Moussa Niakhate Menyesali Detail Kecil yang Menghancurkan Mimpi Senegal di Piala Dunia 2026

Pebriansyah Ariefana

Kamis, 02 Juli 2026 | 14:40 WIB
Moussa Niakhate Menyesali Detail Kecil yang Menghancurkan Mimpi Senegal di Piala Dunia 2026
Pesepak bola Timnas Prancis U-17 Aymen Sadi berusaha menghentikan pemain Timnas Senegal Yaya Dieme U-17 dalam pertandingan babak 16 besar Piala Dunia U-17 2023 di Jakarta International Stadium (JIS), Jakarta, Rabu (22/11/2023). [Suara.com/Alfian Winanto]
baca 10 detik
  • Senegal tersingkir tragis dari Piala Dunia 2026 setelah kalah 2-3 dari Belgia.

  • Moussa Niakhaté mengakui runtuhnya konsentrasi selama lima menit menjadi penyebab utama kekalahan.

  • Belgia melaju ke babak 16 besar untuk menghadapi tuan rumah Amerika Serikat.

Suara.com - Konsentrasi yang buyar dalam waktu singkat menghancurkan mimpi besar Senegal untuk melangkah jauh di Piala Dunia 2026. Keunggulan dua gol yang sempat digenggam Singa Teranga sirna seketika akibat kebangkitan kilat yang ditunjukkan oleh Belgia.

Stadion Lumen Field di Seattle menjadi saksi bisu bagaimana dominasi taktik raksasa Afrika tersebut runtuh secara tragis. Kekalahan tipis 2-3 pada laga babak 32 besar ini memaksa anak asuh Aliou Cisse mengepak koper lebih awal.

Bek tangguh Senegal, Moussa Niakhate, tidak dapat menyembunyikan rasa frustrasinya setelah peluit panjang berbunyi. Pemain belakang tersebut merasakan kepedihan mendalam karena timnya sempat memegang kendali penuh atas jalannya laga.

Pesepak bola Timnas Prancis U-17 Paul Argney berusaha menghalau tendangan pemain Timnas Senegal U-17 Clayton Diandy dalam  pertandingan babak 16 besar Piala Dunia U-17 2023 di Jakarta International Stadium (JIS), Jakarta, Rabu (22/11/2023). [Suara.com/Alfian Winanto]
Pesepak bola Timnas Prancis U-17 Paul Argney berusaha menghalau tendangan pemain Timnas Senegal U-17 Clayton Diandy dalam pertandingan babak 16 besar Piala Dunia U-17 2023 di Jakarta International Stadium (JIS), Jakarta, Rabu (22/11/2023). [Suara.com/Alfian Winanto]
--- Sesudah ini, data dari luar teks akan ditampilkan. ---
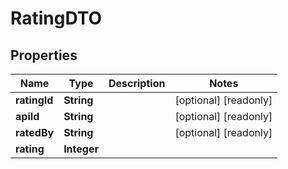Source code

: 

# RatingDTO

## Properties

Name | Type | Description | Notes
------------ | ------------- | ------------- | -------------
**ratingId** | **String** |  |  [optional] [readonly]
**apiId** | **String** |  |  [optional] [readonly]
**ratedBy** | **String** |  |  [optional] [readonly]
**rating** | **Integer** |  |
“Kami sangat kecewa. Dalam lima menit kami kehilangan dua gol, padahal selama 80 menit kami bermain sangat baik,” ujar Niakhaté dikutip di laman FIFA, Kamis (2/7/2026).

Kelalaian mengantisipasi perubahan ritme permainan musuh terbukti harus dibayar mahal dengan harga yang sangat tinggi. Lini belakang yang sebelumnya tampil solid mendadak kehilangan koordinasi pada momen-momen paling krusial.

Niakhaté menilai hasil akhir pertandingan Rabu malam waktu setempat itu terasa sangat kejam bagi seluruh anggota tim. Kelengahan dalam mengawal pergerakan penyerang lawan membuat momentum emas yang sudah dibangun langsung menguap.

“Kami memberikan segalanya. Tentu ada kesalahan, kalau tidak kami pasti lolos ke babak berikutnya,” katanya.

Hilangnya fokus pertahanan membuat Setan Merah leluasa mengeksploitasi ruang sempit di area penalti. Padahal, performa Senegal pada paruh pertama laga sempat digadang-gadang sebagai penampilan terbaik mereka sepanjang turnamen.

Ekspektasi tinggi publik sepak bola dunia kini berubah menjadi beban moral yang sangat berat bagi para pemain. Sebagai jawara bertahan Piala Afrika, target menembus fase krusial turnamen global ini kini resmi kandas.

baca juga

“Kami ingin memberikan perjalanan yang hebat di Piala Dunia ini. tim ini 100 persen bertekad melakukan sesuatu yang luar biasa, tetapi hari ini kami tidak cukup baik,” ujarnya.

Rasa bersalah yang berkecamuk kini menyelimuti ruang ganti perwakilan benua hitam tersebut setelah kegagalan ini. Para pemain menyadari dampak emosional dari kekalahan menyakitkan ini akan merembet hingga ke tanah air mereka.

“Saya tidak bisa membayangkan orang-orang Senegal di Dakar, di seluruh dunia. Kami membuat mereka bangga selama beberapa bulan terakhir, tapi hari ini kami mengecewakan mereka,” katanya.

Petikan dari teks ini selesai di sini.